I admit I'm surprised at other people's slippery experiences on smooth flooring with Dainite, because I haven't myself. It must be a relative thing.


----------



## well-kept

Joe Beamish said:


> I admit I'm surprised at other people's slippery experiences on smooth flooring with Dainite, because I haven't myself. It must be a relative thing.

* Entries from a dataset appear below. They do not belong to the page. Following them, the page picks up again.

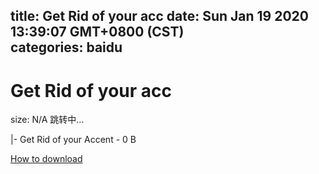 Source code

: 
title: Get Rid of your acc
date: Sun Jan 19 2020 13:39:07 GMT+0800 (CST)    
categories: baidu
---

# Get Rid of your acc
size: N/A
 跳转中...
 
|- Get Rid of your Accent - 0 B

[How to download](https://bpcam.bemobtrk.com/go/2ceec3aa-1ca2-46d6-b9ff-aaa5c184517c?jno=2047) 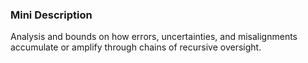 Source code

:### Mini Description

Analysis and bounds on how errors, uncertainties, and misalignments accumulate or amplify through chains of recursive oversight.
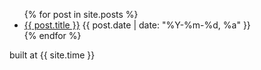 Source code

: <ul>
{% for post in site.posts %}
<li><a href='{{ post.url }}'>{{ post.title }}</a> {{ post.date | date: "%Y-%m-%d, %a" }}</li>
{% endfor %}
</ul>

built at {{ site.time }} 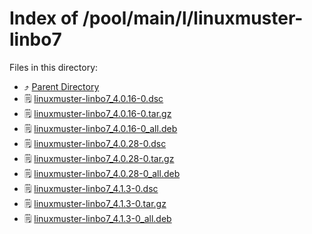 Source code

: 
# Index of /pool/main/l/linuxmuster-linbo7
Files in this directory:
- ⤴ [Parent Directory](../)
- 🗒 [linuxmuster-linbo7_4.0.16-0.dsc](linuxmuster-linbo7_4.0.16-0.dsc)
- 🗒 [linuxmuster-linbo7_4.0.16-0.tar.gz](linuxmuster-linbo7_4.0.16-0.tar.gz)
- 🗒 [linuxmuster-linbo7_4.0.16-0_all.deb](linuxmuster-linbo7_4.0.16-0_all.deb)
- 🗒 [linuxmuster-linbo7_4.0.28-0.dsc](linuxmuster-linbo7_4.0.28-0.dsc)
- 🗒 [linuxmuster-linbo7_4.0.28-0.tar.gz](linuxmuster-linbo7_4.0.28-0.tar.gz)
- 🗒 [linuxmuster-linbo7_4.0.28-0_all.deb](linuxmuster-linbo7_4.0.28-0_all.deb)
- 🗒 [linuxmuster-linbo7_4.1.3-0.dsc](linuxmuster-linbo7_4.1.3-0.dsc)
- 🗒 [linuxmuster-linbo7_4.1.3-0.tar.gz](linuxmuster-linbo7_4.1.3-0.tar.gz)
- 🗒 [linuxmuster-linbo7_4.1.3-0_all.deb](linuxmuster-linbo7_4.1.3-0_all.deb)
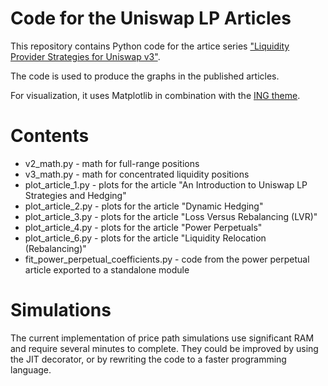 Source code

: # Code for the Uniswap LP Articles

This repository contains Python code for the artice series ["Liquidity Provider Strategies for Uniswap v3"](https://atise.medium.com/liquidity-provider-strategies-for-uniswap-v3-table-of-contents-64725c6c0b10).

The code is used to produce the graphs in the published articles.

For visualization, it uses Matplotlib in combination with the [ING theme](https://pypi.org/project/ing-theme-matplotlib/).

# Contents

* v2_math.py - math for full-range positions
* v3_math.py - math for concentrated liquidity positions
* plot_article_1.py - plots for the article "An Introduction to Uniswap LP Strategies and Hedging"
* plot_article_2.py - plots for the article "Dynamic Hedging"
* plot_article_3.py - plots for the article "Loss Versus Rebalancing (LVR)"
* plot_article_4.py - plots for the article "Power Perpetuals"
* plot_article_6.py - plots for the article "Liquidity Relocation (Rebalancing)"
* fit_power_perpetual_coefficients.py - code from the power perpetual article exported to a standalone module

# Simulations

The current implementation of price path simulations use significant RAM
and require several minutes to complete. They could be improved by using the JIT
decorator, or by rewriting the code to a faster programming language. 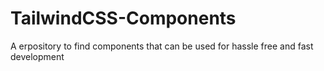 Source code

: # TailwindCSS-Components
A erpository to find components that can be used for hassle free and fast development
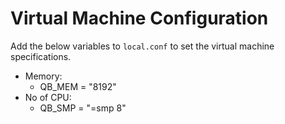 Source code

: # Virtual Machine Configuration

Add the below variables to `local.conf` to set the virtual machine specifications.
- Memory:
	- QB_MEM = "8192"
- No of CPU:
	- QB_SMP = "=smp 8" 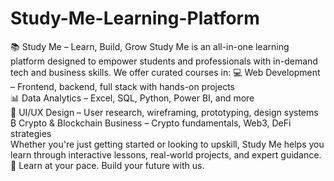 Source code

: # Study-Me-Learning-Platform
 📚 Study Me – Learn, Build, Grow Study Me is an all-in-one learning platform designed to empower students and professionals with in-demand tech and business skills. We offer curated courses in: 
 💻 Web Development – Frontend, backend, full stack with hands-on projects  
 📊 Data Analytics – Excel, SQL, Python, Power BI, and more  
 🎨 UI/UX Design – User research, wireframing, prototyping, design systems  
 ₿ Crypto & Blockchain Business – Crypto fundamentals, Web3, DeFi strategies  
 Whether you're just getting started or looking to upskill, Study Me helps you learn through interactive lessons, real-world projects, and expert guidance.  
 🚀 Learn at your pace. Build your future with us.

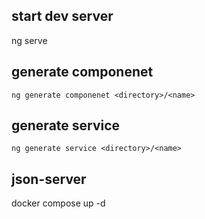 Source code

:## start dev server
ng serve

## generate componenet
`ng generate componenet <directory>/<name>`

## generate service
`ng generate service <directory>/<name>`

## json-server
docker compose up -d
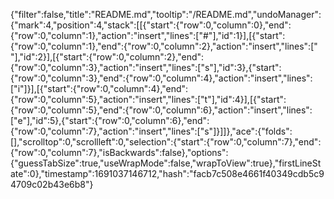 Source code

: {"filter":false,"title":"README.md","tooltip":"/README.md","undoManager":{"mark":4,"position":4,"stack":[[{"start":{"row":0,"column":0},"end":{"row":0,"column":1},"action":"insert","lines":["#"],"id":1}],[{"start":{"row":0,"column":1},"end":{"row":0,"column":2},"action":"insert","lines":[" "],"id":2}],[{"start":{"row":0,"column":2},"end":{"row":0,"column":3},"action":"insert","lines":["s"],"id":3},{"start":{"row":0,"column":3},"end":{"row":0,"column":4},"action":"insert","lines":["i"]}],[{"start":{"row":0,"column":4},"end":{"row":0,"column":5},"action":"insert","lines":["t"],"id":4}],[{"start":{"row":0,"column":5},"end":{"row":0,"column":6},"action":"insert","lines":["e"],"id":5},{"start":{"row":0,"column":6},"end":{"row":0,"column":7},"action":"insert","lines":["s"]}]]},"ace":{"folds":[],"scrolltop":0,"scrollleft":0,"selection":{"start":{"row":0,"column":7},"end":{"row":0,"column":7},"isBackwards":false},"options":{"guessTabSize":true,"useWrapMode":false,"wrapToView":true},"firstLineState":0},"timestamp":1691037146712,"hash":"facb7c508e4661f40349cdb5c94709c02b43e6b8"} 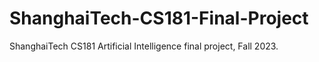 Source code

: # ShanghaiTech-CS181-Final-Project
ShanghaiTech CS181 Artificial Intelligence final project, Fall 2023.
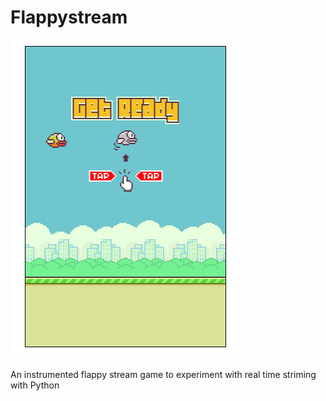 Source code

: # Flappystream

![Screenshot](https://github.com/guillemborrell/pycones19_tut/raw/master/doc/shot.png)

An instrumented flappy stream game to experiment with real time striming with Python
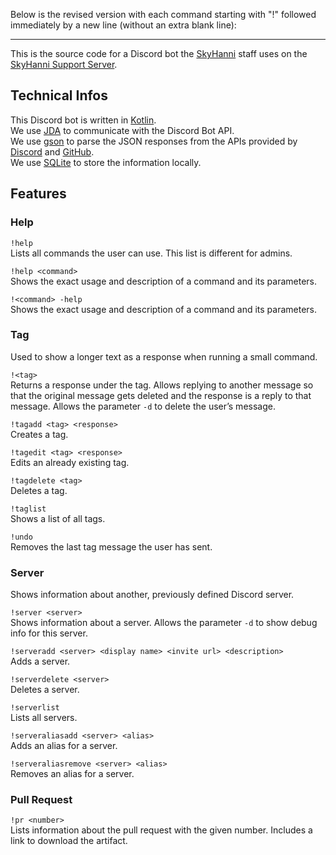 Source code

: Below is the revised version with each command starting with "!" followed immediately by a new line (without an extra blank line):

---

This is the source code for a Discord bot the [SkyHanni](https://github.com/hannibal002/SkyHanni) staff uses on the [SkyHanni Support Server](https://discord.gg/skyhanni-997079228510117908).

## Technical Infos
This Discord bot is written in [Kotlin](https://kotlinlang.org/).  
We use [JDA](https://github.com/discord-jda/JDA) to communicate with the Discord Bot API.  
We use [gson](https://github.com/google/gson) to parse the JSON responses from the APIs provided by [Discord](https://discord.com/developers/docs/intro) and [GitHub](https://docs.github.com/en/rest).  
We use [SQLite](https://www.sqlite.org/index.html) to store the information locally.

## Features

### Help

`!help`  
Lists all commands the user can use. This list is different for admins.

`!help <command>`  
Shows the exact usage and description of a command and its parameters.  

`!<command> -help`  
Shows the exact usage and description of a command and its parameters.

### Tag

Used to show a longer text as a response when running a small command.  

`!<tag>`  
Returns a response under the tag. Allows replying to another message so that the original message gets deleted and the response is a reply to that message. Allows the parameter `-d` to delete the user’s message.

`!tagadd <tag> <response>`  
Creates a tag.  

`!tagedit <tag> <response>`  
Edits an already existing tag.  

`!tagdelete <tag>`  
Deletes a tag.  

`!taglist`  
Shows a list of all tags.  

`!undo`  
Removes the last tag message the user has sent.

### Server

Shows information about another, previously defined Discord server.  

`!server <server>`  
Shows information about a server. Allows the parameter `-d` to show debug info for this server.  

`!serveradd <server> <display name> <invite url> <description>`  
Adds a server.  

`!serverdelete <server>`  
Deletes a server.  

`!serverlist`  
Lists all servers.  

`!serveraliasadd <server> <alias>`  
Adds an alias for a server.  

`!serveraliasremove <server> <alias>`  
Removes an alias for a server.

### Pull Request

`!pr <number>`  
Lists information about the pull request with the given number. Includes a link to download the artifact.
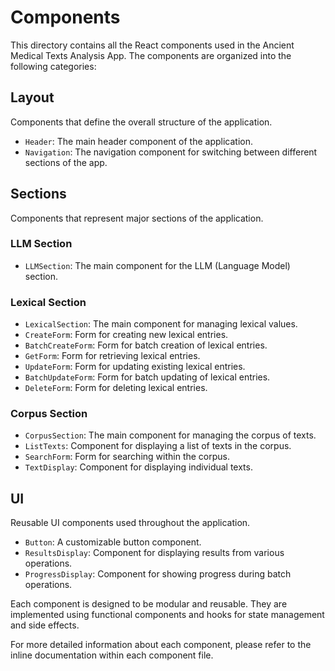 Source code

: # Components

This directory contains all the React components used in the Ancient Medical Texts Analysis App. The components are organized into the following categories:

## Layout

Components that define the overall structure of the application.

- `Header`: The main header component of the application.
- `Navigation`: The navigation component for switching between different sections of the app.

## Sections

Components that represent major sections of the application.

### LLM Section

- `LLMSection`: The main component for the LLM (Language Model) section.

### Lexical Section

- `LexicalSection`: The main component for managing lexical values.
- `CreateForm`: Form for creating new lexical entries.
- `BatchCreateForm`: Form for batch creation of lexical entries.
- `GetForm`: Form for retrieving lexical entries.
- `UpdateForm`: Form for updating existing lexical entries.
- `BatchUpdateForm`: Form for batch updating of lexical entries.
- `DeleteForm`: Form for deleting lexical entries.

### Corpus Section

- `CorpusSection`: The main component for managing the corpus of texts.
- `ListTexts`: Component for displaying a list of texts in the corpus.
- `SearchForm`: Form for searching within the corpus.
- `TextDisplay`: Component for displaying individual texts.

## UI

Reusable UI components used throughout the application.

- `Button`: A customizable button component.
- `ResultsDisplay`: Component for displaying results from various operations.
- `ProgressDisplay`: Component for showing progress during batch operations.

Each component is designed to be modular and reusable. They are implemented using functional components and hooks for state management and side effects.

For more detailed information about each component, please refer to the inline documentation within each component file.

I agree. I have several pair of Dainite-soled shoes and I find they provide great traction in all circumstances - ice and snow included. I'm surprised to hear that others find them slippery. I mean... really surprised.


----------



## Nick V

Solomander said:


> Nick, et al:
> 
> Any opinions on Dainite soles on cordovan shoes? Good idea? Bad idea?
> 
> Joel


I wouldn't carry a product that I wasn't fond of. As mentioned we do lots of conversions.
Name the brand chances are we've done them. Cords are popular because they are worn more often during the fall and winter months. That's why I feel Dainite is appropriate.
Although I read that they tend to be slippery my customers don't complain about them. We service many college professors nationwide. Their routine requires them to trudge across campuses in all sorts of wintry conditions. They swear by the sole. Although I have read that some feel they can be slippery. I haven't experienced any complaints from my customers. So, I'll chalk it up to personal preference/experience.
Something I'd like to share...A few months ago an old customer mailed me a pair of Alden 986's. They were new out of the box. He wanted me to convert the JR sole to Dainite and add a mid sole. I contacted him and cautioned him of a concern I had. I explained that Dainite is a bit more rigid than leather on top of that adding a mid-sole would make the shoe even less flexible. Therefore, my concern was he would experience significant heel slippage since they were mocs. He thought about it and told me he really liked his custom idea and was willing to take the chance. The job came out looking really sharp but I still had my reservations. We shipped them out and I asked him to let me know about the heel. A few weeks later he contacted me and told me that he was thrilled about both the look and feel. No slippage.
That impressed me about Dainite.
A few weeks later he sent me a pair of 987's, Norwegian Oxfords and, Long wings for the same process. All brand new Alden's never worn, out of the box.


----------



## Marcellionheart

Nick, as a history teacher who does a fair bit of trudging, I have to say, it's not that Dainite is slippery outside, is that on wet indoor floors it can be fairly slippery. But I've only walked in one puddle this school year by the cafeteria, so it's not that big of a deal, to be honest. Otherwise, I totally agree with what you've said. They're great.


----------



## chotzo

I absolutely love my Dainite soled shoes. I have a few pair of Crockett and Jones with the Dainite shoes and they have basically replaced my nice leather soled shoes as my go to daily shoe. 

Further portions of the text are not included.